Um die sich daraus ergebende Vergütung langfristig auf das Niveau der Stundenlöhne im privaten Gebäudereinigerhandwerk abzusenken, beschloss das Kommunalunternehmen, die Arbeitsverhältnisse der Reinigungskräfte durch einzelvertragliche Vereinbarungen auf eine vom Kommunalunternehmen als alleinige Gesellschafterin geführte Service-GmbH überzuleiten. Einziger Zweck der GmbH war die Stellung von Personal an das Kommunalunternehmen oder an dessen Tochterunternehmen.

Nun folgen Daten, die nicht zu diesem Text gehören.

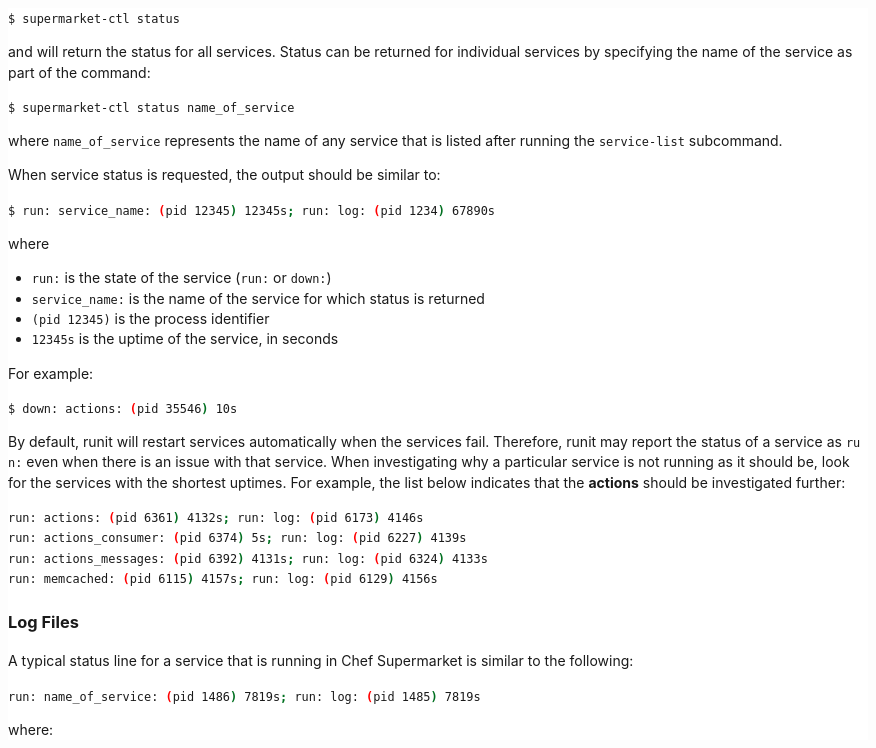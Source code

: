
``` bash
$ supermarket-ctl status
```

and will return the status for all services. Status can be returned for
individual services by specifying the name of the service as part of the
command:

``` bash
$ supermarket-ctl status name_of_service
```

where `name_of_service` represents the name of any service that is
listed after running the `service-list` subcommand.

When service status is requested, the output should be similar to:

``` bash
$ run: service_name: (pid 12345) 12345s; run: log: (pid 1234) 67890s
```

where

-   `run:` is the state of the service (`run:` or `down:`)
-   `service_name:` is the name of the service for which status is
    returned
-   `(pid 12345)` is the process identifier
-   `12345s` is the uptime of the service, in seconds

For example:

``` bash
$ down: actions: (pid 35546) 10s
```

By default, runit will restart services automatically when the services
fail. Therefore, runit may report the status of a service as `run:` even
when there is an issue with that service. When investigating why a
particular service is not running as it should be, look for the services
with the shortest uptimes. For example, the list below indicates that
the **actions** should be investigated further:

``` bash
run: actions: (pid 6361) 4132s; run: log: (pid 6173) 4146s
run: actions_consumer: (pid 6374) 5s; run: log: (pid 6227) 4139s
run: actions_messages: (pid 6392) 4131s; run: log: (pid 6324) 4133s
run: memcached: (pid 6115) 4157s; run: log: (pid 6129) 4156s
```

### Log Files

A typical status line for a service that is running in Chef Supermarket
is similar to the following:

``` bash
run: name_of_service: (pid 1486) 7819s; run: log: (pid 1485) 7819s
```

where:

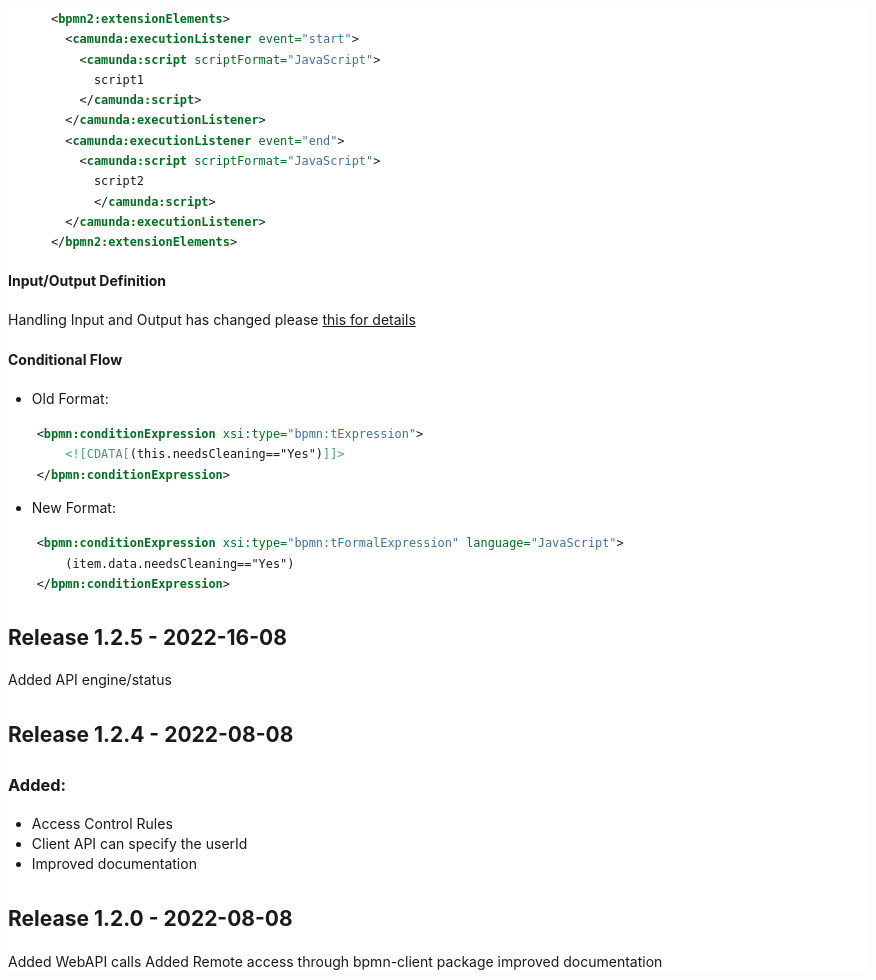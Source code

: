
 ```xml
      <bpmn2:extensionElements>
        <camunda:executionListener event="start">
          <camunda:script scriptFormat="JavaScript">
			script1
		  </camunda:script>
        </camunda:executionListener>
        <camunda:executionListener event="end">
          <camunda:script scriptFormat="JavaScript">
			script2
			</camunda:script>
        </camunda:executionListener>
      </bpmn2:extensionElements>
```


#### Input/Output Definition

Handling Input and Output has changed please [this for details](data.md#Input-Output_Data)

#### Conditional Flow
- Old Format:
```xml
    <bpmn:conditionExpression xsi:type="bpmn:tExpression">
		<![CDATA[(this.needsCleaning=="Yes")]]>
	</bpmn:conditionExpression>
```
- New Format:
```xml 
    <bpmn:conditionExpression xsi:type="bpmn:tFormalExpression" language="JavaScript">
		(item.data.needsCleaning=="Yes")
	</bpmn:conditionExpression>
```


## Release 1.2.5    - 2022-16-08
Added API
    engine/status


## Release 1.2.4    - 2022-08-08
### Added:

- Access Control Rules 
- Client API can specify the userId 
- Improved documentation


## Release 1.2.0    - 2022-08-08

Added WebAPI calls
Added Remote access through bpmn-client package
improved documentation
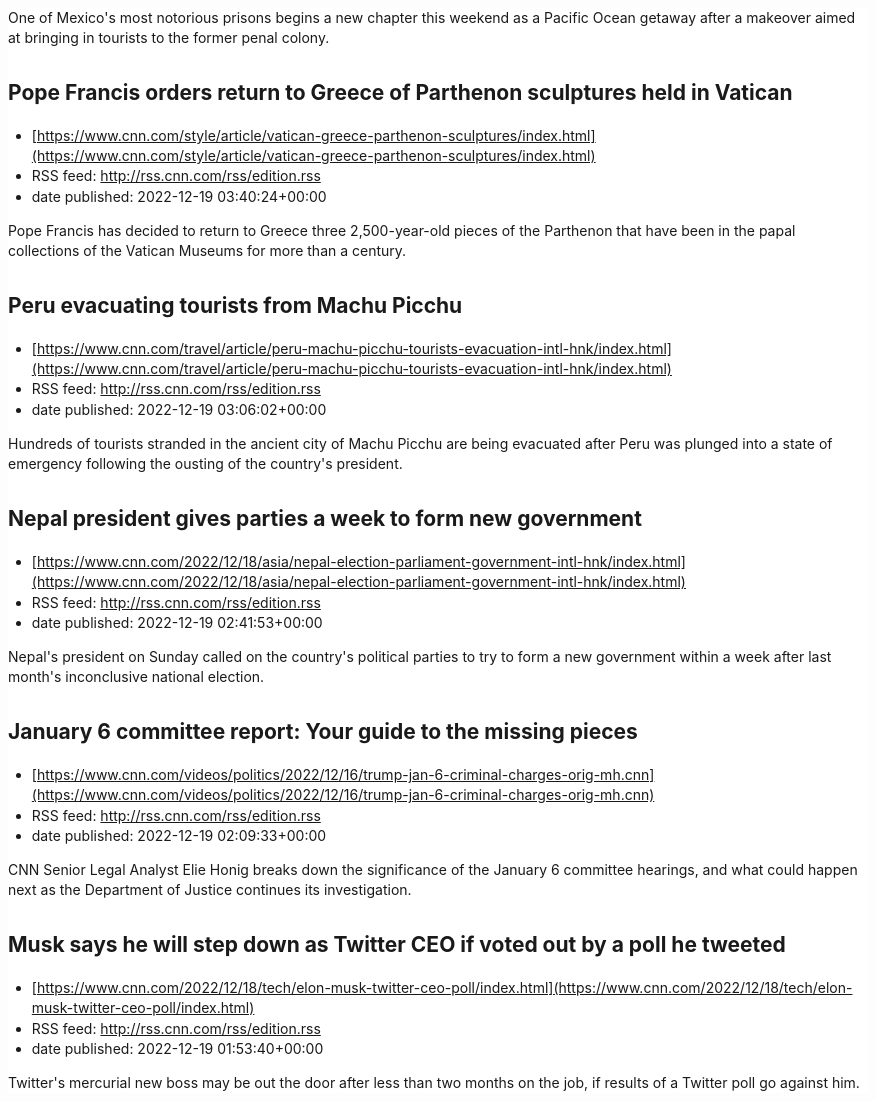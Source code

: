 One of Mexico's most notorious prisons begins a new chapter this weekend as a Pacific Ocean getaway after a makeover aimed at bringing in tourists to the former penal colony.

## Pope Francis orders return to Greece of Parthenon sculptures held in Vatican
 - [https://www.cnn.com/style/article/vatican-greece-parthenon-sculptures/index.html](https://www.cnn.com/style/article/vatican-greece-parthenon-sculptures/index.html)
 - RSS feed: http://rss.cnn.com/rss/edition.rss
 - date published: 2022-12-19 03:40:24+00:00

Pope Francis has decided to return to Greece three 2,500-year-old pieces of the Parthenon that have been in the papal collections of the Vatican Museums for more than a century.

## Peru evacuating tourists from Machu Picchu
 - [https://www.cnn.com/travel/article/peru-machu-picchu-tourists-evacuation-intl-hnk/index.html](https://www.cnn.com/travel/article/peru-machu-picchu-tourists-evacuation-intl-hnk/index.html)
 - RSS feed: http://rss.cnn.com/rss/edition.rss
 - date published: 2022-12-19 03:06:02+00:00

Hundreds of tourists stranded in the ancient city of Machu Picchu are being evacuated after Peru was plunged into a state of emergency following the ousting of the country's president.

## Nepal president gives parties a week to form new government
 - [https://www.cnn.com/2022/12/18/asia/nepal-election-parliament-government-intl-hnk/index.html](https://www.cnn.com/2022/12/18/asia/nepal-election-parliament-government-intl-hnk/index.html)
 - RSS feed: http://rss.cnn.com/rss/edition.rss
 - date published: 2022-12-19 02:41:53+00:00

Nepal's president on Sunday called on the country's political parties to try to form a new government within a week after last month's inconclusive national election.

## January 6 committee report: Your guide to the missing pieces
 - [https://www.cnn.com/videos/politics/2022/12/16/trump-jan-6-criminal-charges-orig-mh.cnn](https://www.cnn.com/videos/politics/2022/12/16/trump-jan-6-criminal-charges-orig-mh.cnn)
 - RSS feed: http://rss.cnn.com/rss/edition.rss
 - date published: 2022-12-19 02:09:33+00:00

CNN Senior Legal Analyst Elie Honig breaks down the significance of the January 6 committee hearings, and what could happen next as the Department of Justice continues its investigation.

## Musk says he will step down as Twitter CEO if voted out by a poll he tweeted
 - [https://www.cnn.com/2022/12/18/tech/elon-musk-twitter-ceo-poll/index.html](https://www.cnn.com/2022/12/18/tech/elon-musk-twitter-ceo-poll/index.html)
 - RSS feed: http://rss.cnn.com/rss/edition.rss
 - date published: 2022-12-19 01:53:40+00:00

Twitter's mercurial new boss may be out the door after less than two months on the job, if results of a Twitter poll go against him.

Zu diesem Zweck legte man den Reinigungskräften einen Aufhebungsvertrag zur Unterschrift vor und bot ihnen gleichzeitig einen neuen Arbeitsvertrag mit der Service-GmbH an. In diesem gab es keine Bezugnahme mehr auf die bisher geltenden tariflichen Bedingungen. Die bisherige Vergütung sollte so lange ein-gefroren bleiben, bis das Niveau der Stundenlöhne im privaten Gebäudereinigerhandwerk die jetzige Vergütungshöhe erreicht haben würde.
Die Klägerinnen schlossen die ihnen angebotenen Aufhebungsverträge zum 31.06.2004 und die Arbeitsverträge mit der Service-GmbH zum 01.07.2004 zwar ab, vertraten jedoch schon einige Wochen später die Auffassung, diese Verträge seien wegen Gesetzesumgehung gemäß § 134 BGB in Verb. mit § 613a BGB nichtig.
Das Verhalten der Arbeitgeberseite sei nämlich von vornherein darauf ausgerichtet gewesen, den gesetzlich zugunsten des Arbeitnehmers zwingenden Anspruch aus § 613a BGB auf Kontinuität des Arbeitsverhältnisses zu umgehen. Dazu verwiesen die Klägerinnen auf die zwischen den Parteien unstreitige Tatsache, dass sie auch nach dem Wechsel zur Service-GmbH im Krankenhaus die gleichen Tätigkeiten wie früher verrichten mussten. Nach wie vor stellte das Kommunalunternehmen ihnen die Reinigungsmittel und Arbeitsgeräte zur Verfügung und erteilte ihnen durch dieselben Personen wie zuvor Arbeitsanweisungen.
Die Reinigungskräfte klagten daraufhin gegen die Service-GmbH auf Feststellung, dass der mit dem Kommunalunternehmen geschlossene Aufhebungsvertrag rechtsunwirksam sei. Außerdem begehrten sie die Verurteilung der Service-GmbH, sie über den 30.06.2004 hinaus zu den bisher geltenden Arbeitsbedingungen bei dem Kommunalunternehmen zu beschäftigen.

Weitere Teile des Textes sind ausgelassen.